I remember being at a launch party for Moms Clean Air Force over a decade ago. At the time, I was busy writing about all things environmental health—in books and articles as well as helping organizations and businesses with their sustainability content. I was wowed. Soon after, I started writing for Moms from time to time. From afar, I had a sense that the organization’s planned advocacy work was growing and expanding. I was always impressed, grateful to be included in my small way.
Fast forward.
Earlier this year, I had the opportunity to work more closely with Moms as an editorial consultant and I jumped. My first week, I joined a Zoom staff call and was wowed in a new way. Moms was big! Much bigger than I thought. I tried to count the friendly faces in the online squares. There were over 40 women on the call from all over the country—mostly mothers, as far as I could tell—and all badass.
I listened intently as they updated their colleagues on the work they had done recently or were planning: helping set up electric school buses in Ohio, organizing a well-attended Climate Advocacy Day rally outside a state house in Montana, providing testimony to inform EPA why we need stronger soot standards to protect the air our children breathe. I was on this weekly Zoom when a train carrying toxic chemicals derailed in East Palestine and we reacted. I was on this weekly Zoom after a number of us celebrated Earth Day with Vice President Kamala Harris. I was on this weekly Zoom when President Biden declared a new Office of Environmental Justice. Federal agencies are now mandated to structure their policies through the prism of how toxic pollution and the climate crisis impact communities of color.

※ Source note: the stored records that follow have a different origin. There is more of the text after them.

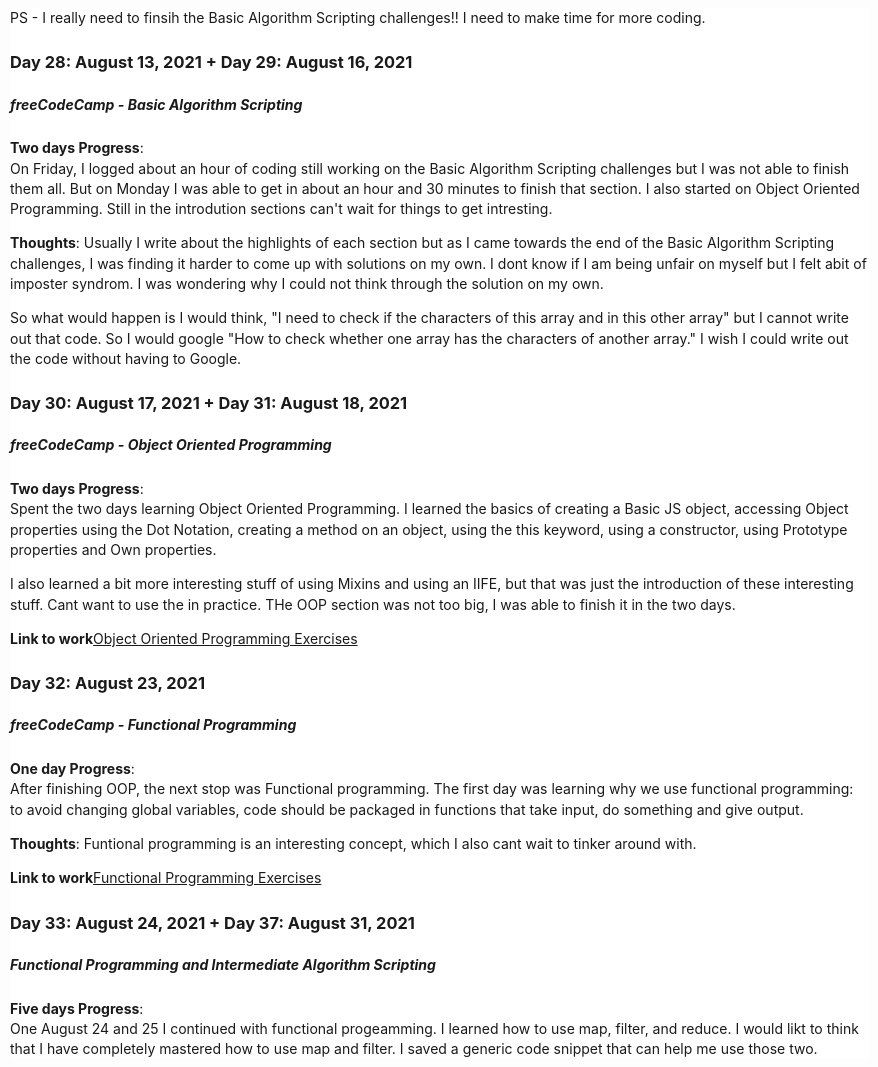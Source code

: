PS - I really need to finsih the Basic Algorithm Scripting challenges!! I need to make time for more coding.

### Day 28: August 13, 2021 + Day 29: August 16, 2021
##### freeCodeCamp - Basic Algorithm Scripting 
**Two days Progress**:  
On Friday, I logged about an hour of coding still working on the Basic Algorithm Scripting challenges but I was not able to finish them all. But on Monday I was able to get in about an hour and 30 minutes to finish that section. I also started on Object Oriented Programming. Still in the introdution sections can't wait for things to get intresting. 

**Thoughts**: Usually I write about the highlights of each section but as I came towards the end of the Basic Algorithm Scripting challenges, I was finding it harder to come up with solutions on my own. I dont know if I am being unfair on myself but I felt abit of imposter syndrom. I was wondering why I could not think through the solution on my own. 

So what would happen is I would think, "I need to check if the characters of this array and in this other array" but I cannot write out that code. So I would google "How to check whether one array has the characters of another array." I wish I could write out the code without having to Google.


### Day 30: August 17, 2021 + Day 31: August 18, 2021
##### freeCodeCamp - Object Oriented Programming 
**Two days Progress**:  
Spent the two days learning Object Oriented Programming. I learned the basics of creating a Basic JS object, accessing Object properties using the Dot Notation, creating a method on an object, using the this keyword, using a constructor, using Prototype properties and Own properties. 

I also learned a bit more interesting stuff of using Mixins and using an IIFE, but that was just the introduction of these interesting stuff. Cant want to use the in practice. THe OOP section was not too big, I was able to finish it in the two days.

**Link to work**[Object Oriented Programming Exercises](https://www.freecodecamp.org/learn/javascript-algorithms-and-data-structures/#object-oriented-programming)


### Day 32: August 23, 2021
##### freeCodeCamp - Functional Programming
**One day Progress**:  
After finishing OOP, the next stop was Functional programming. The first day was learning why we use functional programming: to avoid changing global variables, code should be packaged in functions that take input, do something and give output. 

**Thoughts**: Funtional programming is an interesting concept, which I also cant wait to tinker around with. 

**Link to work**[Functional Programming Exercises](https://www.freecodecamp.org/learn/javascript-algorithms-and-data-structures/#functional-programming)

### Day 33: August 24, 2021 + Day 37: August 31, 2021
##### Functional Programming and Intermediate Algorithm Scripting
**Five days Progress**:  
One August 24 and 25 I continued with functional progeamming. I learned how to use map, filter, and reduce. I would likt to think that I have completely mastered how to use map and filter. I saved a generic code snippet that can help me use those two.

I’m someone who struggles with climate anxiety. My own children have told me my fears about their future make them sad. This didn’t feel great, and I am working on it. I know climate hope is a practice, a verb, an active process. This weekly Zoom, this front row seat to a room of caring parents actively working on the climate crisis, is exactly what I needed. Week after week, I am uplifted knowing how closely government agencies are looking to Moms’ work and passion. It’s not that the fight of the week isn’t overwhelming: tailpipe pollution, mercury standards, a new report from EPA on impacts of climate change on children’s health. It’s not pretty. But being surrounded by people working relentlessly to move the needle on protecting all our kids is therapeutic. I just didn’t realize how much emotional support an active climate community can provide.
This Mother’s Day, I’d like to share similar support with any parents grappling with uncomfortable feelings about the climate crisis: Moms are getting the work done! I’d curse in that last sentence, but it’s not on brand. And I want to be on brand. Moms is now a network of over a million and a half moms and dads united against air pollution and committed to fighting for climate safety to protect our children’s health. It was a lot smaller, though no less mighty, over a decade ago.

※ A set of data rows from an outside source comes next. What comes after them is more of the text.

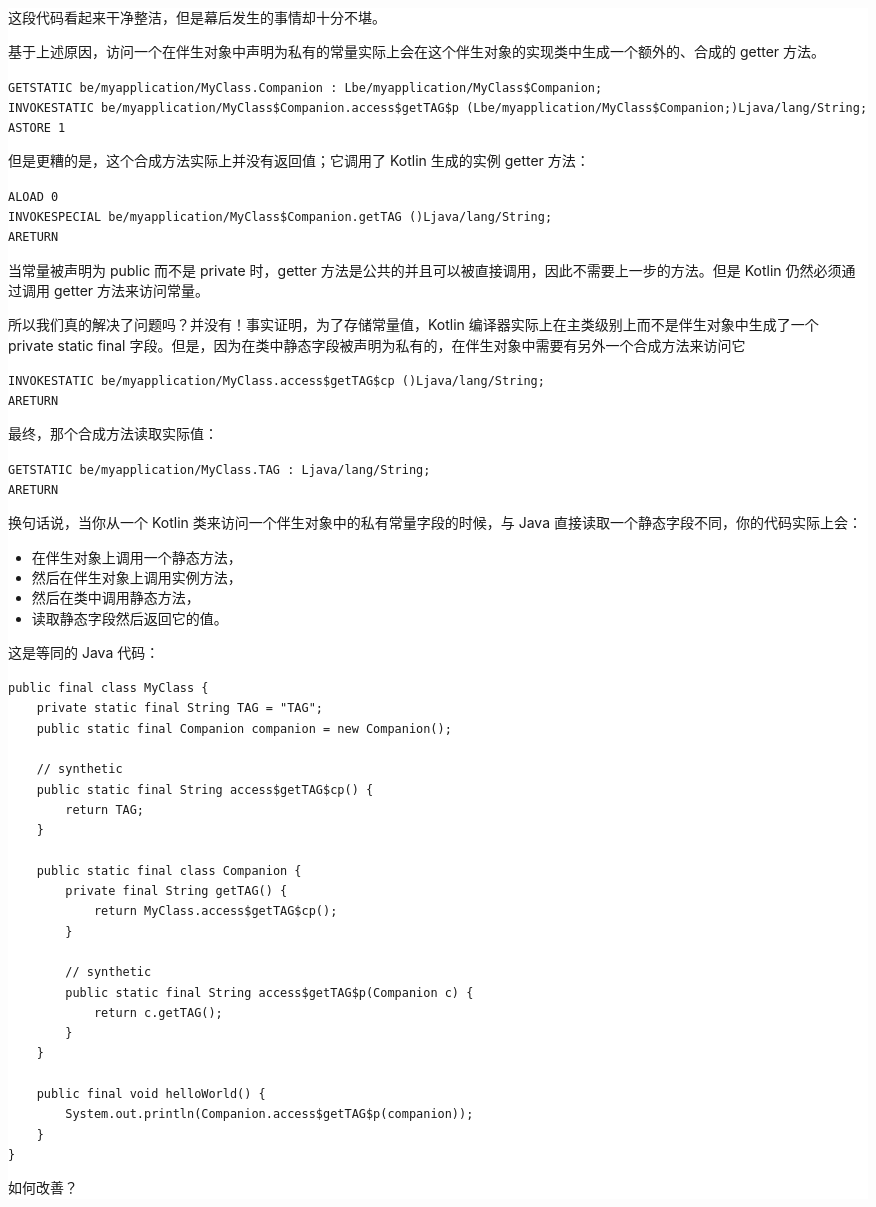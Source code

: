 这段代码看起来干净整洁，但是幕后发生的事情却十分不堪。

基于上述原因，访问一个在伴生对象中声明为私有的常量实际上会在这个伴生对象的实现类中生成一个额外的、合成的 getter 方法。
```
GETSTATIC be/myapplication/MyClass.Companion : Lbe/myapplication/MyClass$Companion;
INVOKESTATIC be/myapplication/MyClass$Companion.access$getTAG$p (Lbe/myapplication/MyClass$Companion;)Ljava/lang/String;
ASTORE 1
```
但是更糟的是，这个合成方法实际上并没有返回值；它调用了 Kotlin 生成的实例 getter 方法：
```
ALOAD 0
INVOKESPECIAL be/myapplication/MyClass$Companion.getTAG ()Ljava/lang/String;
ARETURN
```
当常量被声明为 public 而不是 private 时，getter 方法是公共的并且可以被直接调用，因此不需要上一步的方法。但是 Kotlin 仍然必须通过调用 getter 方法来访问常量。

所以我们真的解决了问题吗？并没有！事实证明，为了存储常量值，Kotlin 编译器实际上在主类级别上而不是伴生对象中生成了一个 private static final 字段。但是，因为在类中静态字段被声明为私有的，在伴生对象中需要有另外一个合成方法来访问它
```
INVOKESTATIC be/myapplication/MyClass.access$getTAG$cp ()Ljava/lang/String;
ARETURN
```
最终，那个合成方法读取实际值：
```
GETSTATIC be/myapplication/MyClass.TAG : Ljava/lang/String;
ARETURN
```
换句话说，当你从一个 Kotlin 类来访问一个伴生对象中的私有常量字段的时候，与 Java 直接读取一个静态字段不同，你的代码实际上会：

* 在伴生对象上调用一个静态方法，
* 然后在伴生对象上调用实例方法，
* 然后在类中调用静态方法，
* 读取静态字段然后返回它的值。

这是等同的 Java 代码：
```
public final class MyClass {
    private static final String TAG = "TAG";
    public static final Companion companion = new Companion();

    // synthetic
    public static final String access$getTAG$cp() {
        return TAG;
    }

    public static final class Companion {
        private final String getTAG() {
            return MyClass.access$getTAG$cp();
        }

        // synthetic
        public static final String access$getTAG$p(Companion c) {
            return c.getTAG();
        }
    }

    public final void helloWorld() {
        System.out.println(Companion.access$getTAG$p(companion));
    }
}
```
如何改善？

What has happened since? Awareness and acceptance that climate change is real, sure. Extreme weather events, including floods and wildfires, have forced a lot of people to come to terms with this global crisis and what it means for their family’s future. And also there’s clearly a special proprietary sauce that Moms Director and Co-Founder Dominique Browning manufactures.
I know Mother’s Day is a commercial holiday, but I’ll take it. I’ll sleep in, get extra hugs with handmade cards, and a vase full of blooms cut from my own yard. I’m all too aware that a few extremely warm days earlier this spring means my lilac tree has bloomed already—two weeks early. It’s usually right on time for Mother’s Day. I mentally chart wacky weather; I can’t help myself. But this year, when the climate floats into my mind and fills my veins with ice as I look at my kids and feel apologetic, I will feel a little less so because I am working with a relentless army of Moms. They buoy me—and I hope they hold you up too. Happy Mother’s Day.